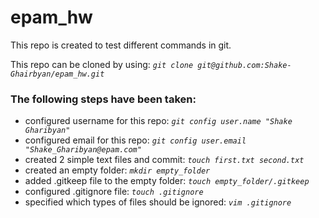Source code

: # epam_hw


This repo is created to test different commands in git.

This repo can be cloned by using: *`git clone git@github.com:Shake-Ghairbyan/epam_hw.git`*

### The following steps have been taken: 
  - configured username for this repo: *`git config user.name "Shake Gharibyan"`*
  - configured email for this repo: *`git config user.email "Shake_Gharibyan@epam.com"`*
  - created 2 simple text files and commit: *`touch first.txt second.txt`*
  - created an empty folder: *`mkdir empty_folder`*
  - added .gitkeep file to the empty folder: *`touch empty_folder/.gitkeep`*
  - configured .gitignore file: *`touch .gitignore`*
  - specified which types of files should be ignored: *`vim .gitignore`*
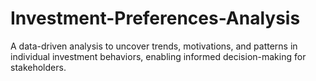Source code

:# Investment-Preferences-Analysis
A data-driven analysis to uncover trends, motivations, and patterns in individual investment behaviors, enabling informed decision-making for stakeholders.
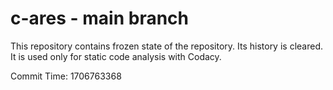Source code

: # c-ares - main branch

This repository contains frozen state of the repository.
Its history is cleared. It is used only for static code
analysis with Codacy.

Commit Time: 1706763368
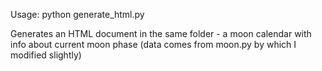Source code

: Usage:
python generate_html.py

Generates an HTML document in the same folder - a moon calendar with info about current moon phase (data comes from moon.py by which I modified slightly)
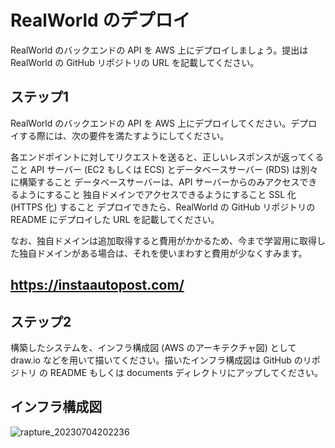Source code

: # RealWorld のデプロイ
RealWorld のバックエンドの API を AWS 上にデプロイしましょう。提出は RealWorld の GitHub リポジトリの URL を記載してください。

## ステップ1
RealWorld のバックエンドの API を AWS 上にデプロイしてください。デプロイする際には、次の要件を満たすようにしてください。

各エンドポイントに対してリクエストを送ると、正しいレスポンスが返ってくること
API サーバー (EC2 もしくは ECS) とデータベースサーバー (RDS) は別々に構築すること
データベースサーバーは、API サーバーからのみアクセスできるようにすること
独自ドメインでアクセスできるようにすること
SSL 化 (HTTPS 化) すること
デプロイできたら、RealWorld の GitHub リポジトリの README にデプロイした URL を記載してください。

なお、独自ドメインは追加取得すると費用がかかるため、今まで学習用に取得した独自ドメインがある場合は、それを使いまわすと費用が少なくすみます。

## https://instaautopost.com/

## ステップ2
構築したシステムを、インフラ構成図 (AWS のアーキテクチャ図) として draw.io などを用いて描いてください。描いたインフラ構成図は GitHub のリポジトリ の README もしくは documents ディレクトリにアップしてください。

## インフラ構成図
![rapture_20230704202236](https://github.com/tomo178/original_product/assets/93224469/518550dc-e331-4a24-9d47-82ee9b04fefa)
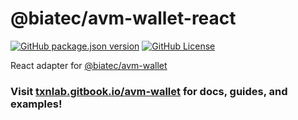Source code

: # @biatec/avm-wallet-react

[![GitHub package.json version](https://img.shields.io/github/package-json/v/scholtz/avm-wallet?filename=packages%2Favm-wallet-react%2Fpackage.json&label=version)](https://www.npmjs.com/package/@biatec/avm-wallet?activeTab=versions)
[![GitHub License](https://img.shields.io/github/license/scholtz/avm-wallet)](https://github.com/scholtz/avm-wallet/blob/main/LICENSE.md)

React adapter for [@biatec/avm-wallet](https://github.com/scholtz/avm-wallet)

### Visit [txnlab.gitbook.io/avm-wallet](https://txnlab.gitbook.io/avm-wallet) for docs, guides, and examples!

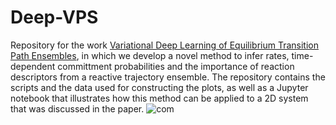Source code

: # Deep-VPS
Repository for the work [Variational Deep Learning of Equilibrium Transition Path Ensembles](https://arxiv.org/abs/2302.14857), in which we develop a novel method to infer rates, time-dependent committment probabilities and the importance of reaction descriptors from a reactive trajectory ensemble. 
The repository contains the scripts and the data used for constructing the plots, as well as a Jupyter notebook that illustrates how this method can be applied to a 2D system that was discussed in the paper.
![com](https://github.com/ansingh1214/Deep-VPS/blob/1/viz1.gif)


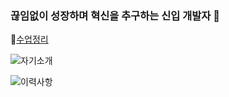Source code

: ### 끊임없이 성장하며 혁신을 추구하는 신입 개발자 👋

🌱[수업정리](https://intelligent-mulberry-bed.notion.site/Coding-7bb6ee646d344b2e8fd066fa12feedbf?pvs=4)

![자기소개](https://github.com/silver159/silver159/assets/125272016/a6dc69fd-a0c3-4832-9172-ef453111b423)


![이력사항](https://github.com/silver159/silver159/assets/125272016/24bff946-a385-434f-8710-4993db9c5d9c)


<!--
**silver159/silver159** is a ✨ _special_ ✨ repository because its `README.md` (this file) appears on your GitHub profile.

Here are some ideas to get you started:

- 🔭 I’m currently working on ...
- 🌱 I’m currently learning ...
- 👯 I’m looking to collaborate on ...
- 🤔 I’m looking for help with ...
- 💬 Ask me about ...
- 📫 How to reach me: ...
- 😄 Pronouns: ...
- ⚡ Fun fact: ...
-->
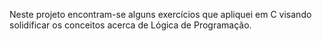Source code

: Neste projeto encontram-se alguns exercícios que apliquei em C visando solidificar os conceitos acerca de Lógica de Programação.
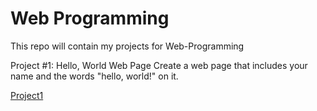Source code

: # Web Programming
This repo will contain my projects for Web-Programming

Project #1: Hello, World Web Page
Create a web page that includes your name and the words "hello, world!" on it. 

[Project1](https://dsantoli.github.io/web-programming/Project1/)
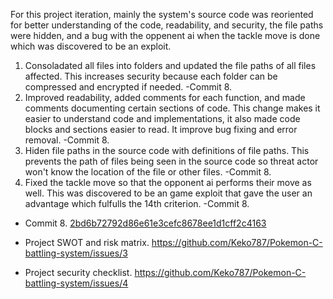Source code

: For this project iteration, mainly the system's source code was reoriented for better understanding of the code, readability, and security, the file paths were hidden, 
and a bug with the oppenent ai when the tackle move is done which was discovered to be an exploit.

1. Consoladated all files into folders and updated the file paths of all files affected. This increases security because each folder can be compressed and encrypted if needed. -Commit 8.
2. Improved readability, added comments for each function, and made comments documenting certain sections of code. This change makes it easier to understand code and implementations, it also made code blocks and sections easier to read. It improve bug fixing and error removal. -Commit 8.
3. Hiden file paths in the source code with definitions of file paths. This prevents the path of files being seen in the source code so threat actor won't know the location of the file or other files. -Commit 8.
4. Fixed the tackle move so that the opponent ai performs their move as well. This was discovered to be an game exploit that gave the user an advantage which fulfulls the 14th criterion. -Commit 8.

- Commit 8. [2bd6b72792d86e61e3cefc8678ee1d1cff2c4163](https://github.com/Keko787/Pokemon-C-battling-system/commit/2bd6b72792d86e61e3cefc8678ee1d1cff2c4163)

- Project SWOT and risk matrix.  https://github.com/Keko787/Pokemon-C-battling-system/issues/3
- Project security checklist.  https://github.com/Keko787/Pokemon-C-battling-system/issues/4
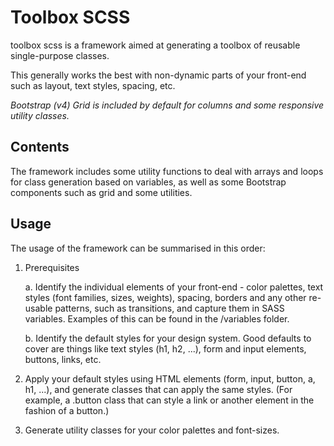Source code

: # Toolbox SCSS

toolbox scss is a framework aimed at generating a toolbox of reusable 
single-purpose classes.

This generally works the best with non-dynamic parts of your front-end such as 
layout, text styles, spacing, etc.

*Bootstrap (v4) Grid is included by default for columns and some responsive
utility classes.*

## Contents

The framework includes some utility functions to deal with arrays and loops for
class generation based on variables, as well as some Bootstrap components such
as grid and some utilities.

## Usage

The usage of the framework can be summarised in this order:


1. Prerequisites

   a. Identify the individual elements of your front-end - color palettes, text styles 
(font families, sizes, weights), spacing, borders and any other re-usable
patterns, such as transitions, and capture them in SASS variables. Examples of
this can be found in the /variables folder.

   b. Identify the default styles for your design system. Good defaults to cover are
things like text styles (h1, h2, ...), form and input elements, buttons, links,
etc. 

2. Apply your default styles using HTML elements (form, input, button, a, h1, ...), 
and generate classes that can apply the same styles. (For example, a .button
class that can style a link or another element in the fashion of a button.) 

3. Generate utility classes for your color palettes and font-sizes.

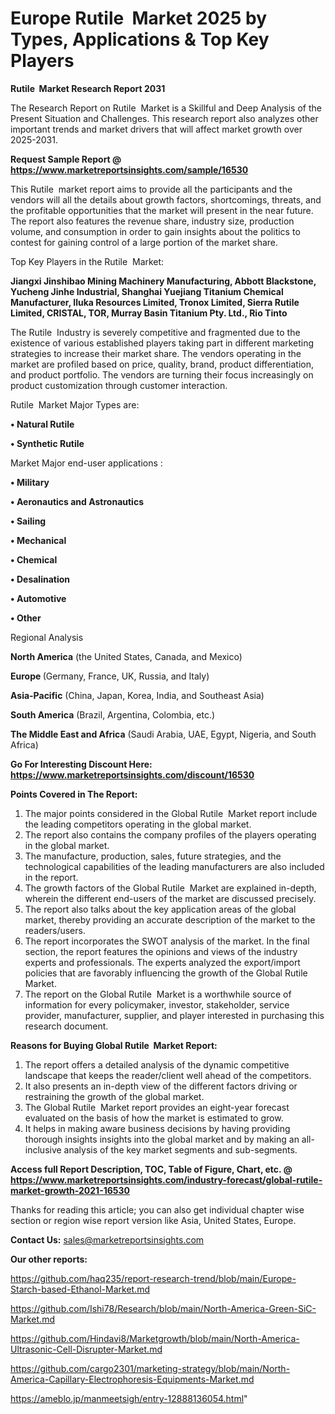 # Europe Rutile  Market 2025 by Types, Applications & Top Key Players

<strong>Rutile  Market Research Report 2031</strong>

The Research Report on Rutile  Market is a Skillful and Deep Analysis of the Present Situation and Challenges. This research report also analyzes other important trends and market drivers that will affect market growth over 2025-2031.

<strong>Request Sample Report @ <a href=https://www.marketreportsinsights.com/sample/16530>https://www.marketreportsinsights.com/sample/16530</a></strong>

This Rutile  market report aims to provide all the participants and the vendors will all the details about growth factors, shortcomings, threats, and the profitable opportunities that the market will present in the near future. The report also features the revenue share, industry size, production volume, and consumption in order to gain insights about the politics to contest for gaining control of a large portion of the market share.

Top Key Players in the Rutile  Market:

<strong>Jiangxi Jinshibao Mining Machinery Manufacturing, Abbott Blackstone, Yucheng Jinhe Industrial, Shanghai Yuejiang Titanium Chemical Manufacturer, Iluka Resources Limited, Tronox Limited, Sierra Rutile Limited, CRISTAL, TOR, Murray Basin Titanium Pty. Ltd., Rio Tinto</strong>

The Rutile  Industry is severely competitive and fragmented due to the existence of various established players taking part in different marketing strategies to increase their market share. The vendors operating in the market are profiled based on price, quality, brand, product differentiation, and product portfolio. The vendors are turning their focus increasingly on product customization through customer interaction.

Rutile  Market Major Types are:

<strong>• Natural Rutile

• Synthetic Rutile</strong>

Market Major end-user applications :

<strong>• Military

• Aeronautics and Astronautics

• Sailing

• Mechanical

• Chemical

• Desalination

• Automotive

• Other</strong>

Regional Analysis

</u><strong><b>North America</b></strong> (the United States, Canada, and Mexico)

<strong><b>Europe </b></strong>(Germany, France, UK, Russia, and Italy)

<strong><b>Asia-Pacific</b></strong> (China, Japan, Korea, India, and Southeast Asia)

<strong><b>South America</b></strong> (Brazil, Argentina, Colombia, etc.)

<strong><b>The Middle East and Africa</b></strong> (Saudi Arabia, UAE, Egypt, Nigeria, and South Africa)

<strong>Go For Interesting Discount Here: <a href=https://www.marketreportsinsights.com/discount/16530>https://www.marketreportsinsights.com/discount/16530</a></strong>

<strong>Points Covered in The Report:</strong>
<ol>
  <li>The major points considered in the Global Rutile  Market report include the leading competitors operating in the global market.</li>
  <li>The report also contains the company profiles of the players operating in the global market.</li>
  <li>The manufacture, production, sales, future strategies, and the technological capabilities of the leading manufacturers are also included in the report.</li>
  <li>The growth factors of the Global Rutile  Market are explained in-depth, wherein the different end-users of the market are discussed precisely.</li>
  <li>The report also talks about the key application areas of the global market, thereby providing an accurate description of the market to the readers/users.</li>
  <li>The report incorporates the SWOT analysis of the market. In the final section, the report features the opinions and views of the industry experts and professionals. The experts analyzed the export/import policies that are favorably influencing the growth of the Global Rutile  Market.</li>
  <li>The report on the Global Rutile  Market is a worthwhile source of information for every policymaker, investor, stakeholder, service provider, manufacturer, supplier, and player interested in purchasing this research document.</li>
</ol>
<strong>Reasons for Buying Global Rutile  Market Report:</strong>

<ol>
  <li>The report offers a detailed analysis of the dynamic competitive landscape that keeps the reader/client well ahead of the competitors.</li>
  <li>It also presents an in-depth view of the different factors driving or restraining the growth of the global market.</li>
  <li>The Global Rutile  Market report provides an eight-year forecast evaluated on the basis of how the market is estimated to grow.</li>
  <li>It helps in making aware business decisions by having providing thorough insights insights into the global market and by making an all-inclusive analysis of the key market segments and sub-segments.</li>
</ol>
<strong>Access full Report Description, TOC, Table of Figure, Chart, etc. @ <a href=https://www.marketreportsinsights.com/industry-forecast/global-rutile-market-growth-2021-16530>https://www.marketreportsinsights.com/industry-forecast/global-rutile-market-growth-2021-16530</a></strong>


Thanks for reading this article; you can also get individual chapter wise section or region wise report version like Asia, United States, Europe.

<strong>Contact Us:</strong>
sales@marketreportsinsights.com

<strong>Our other reports:</strong>

<a href=https://github.com/haq235/report-research-trend/blob/main/Europe-Starch-based-Ethanol-Market.md>https://github.com/haq235/report-research-trend/blob/main/Europe-Starch-based-Ethanol-Market.md</a>

<a href=https://github.com/Ishi78/Research/blob/main/North-America-Green-SiC-Market.md>https://github.com/Ishi78/Research/blob/main/North-America-Green-SiC-Market.md</a>

<a href=https://github.com/Hindavi8/Marketgrowth/blob/main/North-America-Ultrasonic-Cell-Disrupter-Market.md>https://github.com/Hindavi8/Marketgrowth/blob/main/North-America-Ultrasonic-Cell-Disrupter-Market.md</a>

<a href=https://github.com/cargo2301/marketing-strategy/blob/main/North-America-Capillary-Electrophoresis-Equipments-Market.md>https://github.com/cargo2301/marketing-strategy/blob/main/North-America-Capillary-Electrophoresis-Equipments-Market.md</a>

<a href=https://ameblo.jp/manmeetsigh/entry-12888136054.html>https://ameblo.jp/manmeetsigh/entry-12888136054.html</a>"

*INSTRUCTIONS TO FOLLOW:* What lines above contain "Identify"? Copy them out.

*THE COMPLETED TASK:*
   a. Identify the individual elements of your front-end - color palettes, text styles 
   b. Identify the default styles for your design system. Good defaults to cover are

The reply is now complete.